Exercise description:
The first line of the data below and every line after it, through the one with "Espressif Systems’ Founder and CEO Swee Ann Teo (1st", must be transcribed without change.

Entries taken from a collection:
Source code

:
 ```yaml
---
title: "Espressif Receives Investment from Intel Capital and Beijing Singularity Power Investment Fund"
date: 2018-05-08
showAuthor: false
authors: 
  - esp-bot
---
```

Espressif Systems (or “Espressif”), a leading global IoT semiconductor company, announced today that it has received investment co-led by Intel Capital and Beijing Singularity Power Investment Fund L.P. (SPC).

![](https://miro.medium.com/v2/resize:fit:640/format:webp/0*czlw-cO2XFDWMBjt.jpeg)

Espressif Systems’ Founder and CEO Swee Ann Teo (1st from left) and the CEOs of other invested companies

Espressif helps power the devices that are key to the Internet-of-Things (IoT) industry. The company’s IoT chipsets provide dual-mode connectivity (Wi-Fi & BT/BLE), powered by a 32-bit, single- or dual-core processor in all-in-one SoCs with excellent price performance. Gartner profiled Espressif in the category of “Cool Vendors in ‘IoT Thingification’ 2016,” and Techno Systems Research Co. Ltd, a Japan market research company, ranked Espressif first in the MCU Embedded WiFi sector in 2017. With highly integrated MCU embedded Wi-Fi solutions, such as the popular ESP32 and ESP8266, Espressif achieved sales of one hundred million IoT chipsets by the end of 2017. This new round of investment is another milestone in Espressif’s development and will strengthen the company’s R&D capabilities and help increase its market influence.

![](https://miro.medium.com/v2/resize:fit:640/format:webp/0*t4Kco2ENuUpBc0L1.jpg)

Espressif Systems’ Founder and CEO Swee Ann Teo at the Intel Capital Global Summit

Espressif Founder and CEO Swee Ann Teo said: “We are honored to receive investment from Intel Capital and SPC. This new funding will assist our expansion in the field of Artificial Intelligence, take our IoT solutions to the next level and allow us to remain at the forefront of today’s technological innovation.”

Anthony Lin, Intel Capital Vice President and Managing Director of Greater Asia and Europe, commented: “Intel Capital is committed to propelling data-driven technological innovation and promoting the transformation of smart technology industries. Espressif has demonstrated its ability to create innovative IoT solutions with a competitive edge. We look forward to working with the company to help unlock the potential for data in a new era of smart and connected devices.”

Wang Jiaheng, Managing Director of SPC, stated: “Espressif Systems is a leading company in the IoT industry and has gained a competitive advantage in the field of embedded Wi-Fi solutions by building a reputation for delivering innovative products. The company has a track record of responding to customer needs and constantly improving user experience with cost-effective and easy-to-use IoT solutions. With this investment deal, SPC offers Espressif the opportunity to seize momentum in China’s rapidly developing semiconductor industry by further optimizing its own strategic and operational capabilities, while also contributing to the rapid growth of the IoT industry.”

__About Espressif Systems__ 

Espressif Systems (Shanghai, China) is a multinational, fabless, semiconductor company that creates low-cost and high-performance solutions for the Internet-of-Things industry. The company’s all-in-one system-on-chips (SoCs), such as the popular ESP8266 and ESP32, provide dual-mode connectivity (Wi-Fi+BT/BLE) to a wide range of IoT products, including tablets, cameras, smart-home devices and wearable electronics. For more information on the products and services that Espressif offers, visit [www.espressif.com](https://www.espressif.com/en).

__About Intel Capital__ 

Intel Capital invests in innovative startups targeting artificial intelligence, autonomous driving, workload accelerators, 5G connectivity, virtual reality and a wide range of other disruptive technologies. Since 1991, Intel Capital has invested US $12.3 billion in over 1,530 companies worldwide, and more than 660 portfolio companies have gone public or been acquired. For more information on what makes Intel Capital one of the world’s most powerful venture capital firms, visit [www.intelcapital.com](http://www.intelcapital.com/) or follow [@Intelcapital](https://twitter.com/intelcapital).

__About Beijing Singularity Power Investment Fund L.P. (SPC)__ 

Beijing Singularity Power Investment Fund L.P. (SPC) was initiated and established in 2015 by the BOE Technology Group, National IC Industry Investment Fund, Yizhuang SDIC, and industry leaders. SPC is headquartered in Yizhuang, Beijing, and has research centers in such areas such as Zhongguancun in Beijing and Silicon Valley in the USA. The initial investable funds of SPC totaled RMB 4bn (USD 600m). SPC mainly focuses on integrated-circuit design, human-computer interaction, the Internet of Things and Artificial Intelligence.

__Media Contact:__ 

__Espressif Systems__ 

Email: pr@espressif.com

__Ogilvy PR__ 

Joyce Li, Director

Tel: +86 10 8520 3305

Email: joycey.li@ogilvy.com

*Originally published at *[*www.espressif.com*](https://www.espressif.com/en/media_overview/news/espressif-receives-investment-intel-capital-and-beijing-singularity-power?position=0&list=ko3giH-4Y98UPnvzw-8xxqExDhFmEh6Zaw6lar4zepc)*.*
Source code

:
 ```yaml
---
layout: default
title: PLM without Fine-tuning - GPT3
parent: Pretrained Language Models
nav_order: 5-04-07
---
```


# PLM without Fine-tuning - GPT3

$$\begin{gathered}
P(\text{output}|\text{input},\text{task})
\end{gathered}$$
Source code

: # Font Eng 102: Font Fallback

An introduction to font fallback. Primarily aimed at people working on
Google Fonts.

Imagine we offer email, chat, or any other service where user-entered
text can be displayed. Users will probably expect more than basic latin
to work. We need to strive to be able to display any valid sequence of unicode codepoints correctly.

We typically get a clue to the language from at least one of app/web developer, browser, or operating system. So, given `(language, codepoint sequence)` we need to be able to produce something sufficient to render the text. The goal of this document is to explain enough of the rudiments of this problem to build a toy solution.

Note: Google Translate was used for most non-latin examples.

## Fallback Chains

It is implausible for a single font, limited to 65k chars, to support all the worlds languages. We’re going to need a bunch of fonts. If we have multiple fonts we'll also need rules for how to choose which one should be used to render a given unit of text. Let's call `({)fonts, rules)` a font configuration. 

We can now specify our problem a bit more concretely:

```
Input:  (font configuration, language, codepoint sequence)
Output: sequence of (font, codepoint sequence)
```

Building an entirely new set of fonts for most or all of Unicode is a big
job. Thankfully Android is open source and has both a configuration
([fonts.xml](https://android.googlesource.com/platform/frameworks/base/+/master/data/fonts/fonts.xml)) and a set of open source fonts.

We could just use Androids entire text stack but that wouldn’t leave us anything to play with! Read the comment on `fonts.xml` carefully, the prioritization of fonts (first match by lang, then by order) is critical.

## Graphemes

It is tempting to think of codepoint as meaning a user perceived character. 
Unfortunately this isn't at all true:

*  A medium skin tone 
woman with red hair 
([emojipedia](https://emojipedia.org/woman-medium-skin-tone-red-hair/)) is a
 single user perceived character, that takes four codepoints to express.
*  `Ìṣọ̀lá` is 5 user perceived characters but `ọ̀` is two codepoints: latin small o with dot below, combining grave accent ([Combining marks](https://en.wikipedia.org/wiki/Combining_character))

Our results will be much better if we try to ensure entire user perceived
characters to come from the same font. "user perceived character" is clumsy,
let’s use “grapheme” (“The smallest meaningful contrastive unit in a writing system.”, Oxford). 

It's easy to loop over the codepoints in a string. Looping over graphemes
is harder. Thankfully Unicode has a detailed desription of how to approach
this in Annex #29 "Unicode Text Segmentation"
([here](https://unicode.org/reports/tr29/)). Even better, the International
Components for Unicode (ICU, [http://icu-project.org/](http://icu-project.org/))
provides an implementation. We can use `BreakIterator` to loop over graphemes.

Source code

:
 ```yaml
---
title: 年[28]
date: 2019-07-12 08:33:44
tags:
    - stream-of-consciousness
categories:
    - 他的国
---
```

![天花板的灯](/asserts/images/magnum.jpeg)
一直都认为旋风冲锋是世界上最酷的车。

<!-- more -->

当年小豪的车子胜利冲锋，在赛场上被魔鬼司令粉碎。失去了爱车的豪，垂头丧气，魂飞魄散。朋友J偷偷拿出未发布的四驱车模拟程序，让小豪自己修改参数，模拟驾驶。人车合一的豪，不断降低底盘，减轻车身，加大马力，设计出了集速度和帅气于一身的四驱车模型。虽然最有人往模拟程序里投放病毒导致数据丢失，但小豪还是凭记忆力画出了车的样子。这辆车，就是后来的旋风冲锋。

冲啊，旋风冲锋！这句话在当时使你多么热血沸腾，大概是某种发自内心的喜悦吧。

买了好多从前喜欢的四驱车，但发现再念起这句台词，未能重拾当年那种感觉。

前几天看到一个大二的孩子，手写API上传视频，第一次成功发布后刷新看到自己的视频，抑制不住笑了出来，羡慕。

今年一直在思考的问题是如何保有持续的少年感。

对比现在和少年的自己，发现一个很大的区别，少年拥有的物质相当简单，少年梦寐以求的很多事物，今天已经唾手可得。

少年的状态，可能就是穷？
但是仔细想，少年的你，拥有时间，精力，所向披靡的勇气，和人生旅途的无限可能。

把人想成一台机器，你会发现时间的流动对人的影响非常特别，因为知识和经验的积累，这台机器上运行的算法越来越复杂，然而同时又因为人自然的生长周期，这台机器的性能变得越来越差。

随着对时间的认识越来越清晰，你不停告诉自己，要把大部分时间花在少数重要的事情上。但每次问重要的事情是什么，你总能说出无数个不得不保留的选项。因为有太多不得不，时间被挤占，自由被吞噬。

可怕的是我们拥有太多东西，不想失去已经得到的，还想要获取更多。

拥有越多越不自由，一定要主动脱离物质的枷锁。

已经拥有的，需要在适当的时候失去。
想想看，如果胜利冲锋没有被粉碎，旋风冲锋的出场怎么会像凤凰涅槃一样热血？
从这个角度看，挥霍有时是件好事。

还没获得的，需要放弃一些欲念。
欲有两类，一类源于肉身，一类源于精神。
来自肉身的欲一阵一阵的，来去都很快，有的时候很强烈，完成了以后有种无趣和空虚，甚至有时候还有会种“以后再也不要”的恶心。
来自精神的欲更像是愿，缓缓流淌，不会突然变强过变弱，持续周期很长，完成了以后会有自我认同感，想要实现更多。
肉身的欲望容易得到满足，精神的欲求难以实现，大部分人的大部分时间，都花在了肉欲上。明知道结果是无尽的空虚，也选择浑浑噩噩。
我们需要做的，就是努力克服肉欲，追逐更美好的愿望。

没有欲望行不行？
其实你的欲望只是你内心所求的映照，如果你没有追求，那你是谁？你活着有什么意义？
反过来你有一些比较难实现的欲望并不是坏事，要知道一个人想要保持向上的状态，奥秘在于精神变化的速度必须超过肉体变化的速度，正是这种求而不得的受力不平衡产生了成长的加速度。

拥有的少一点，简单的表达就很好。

Answer area:
Source code

:
 ```yaml
---
title: "Espressif Receives Investment from Intel Capital and Beijing Singularity Power Investment Fund"
date: 2018-05-08
showAuthor: false
authors: 
  - esp-bot
---
```

Espressif Systems (or “Espressif”), a leading global IoT semiconductor company, announced today that it has received investment co-led by Intel Capital and Beijing Singularity Power Investment Fund L.P. (SPC).

![](https://miro.medium.com/v2/resize:fit:640/format:webp/0*czlw-cO2XFDWMBjt.jpeg)

Espressif Systems’ Founder and CEO Swee Ann Teo (1st from left) and the CEOs of other invested companies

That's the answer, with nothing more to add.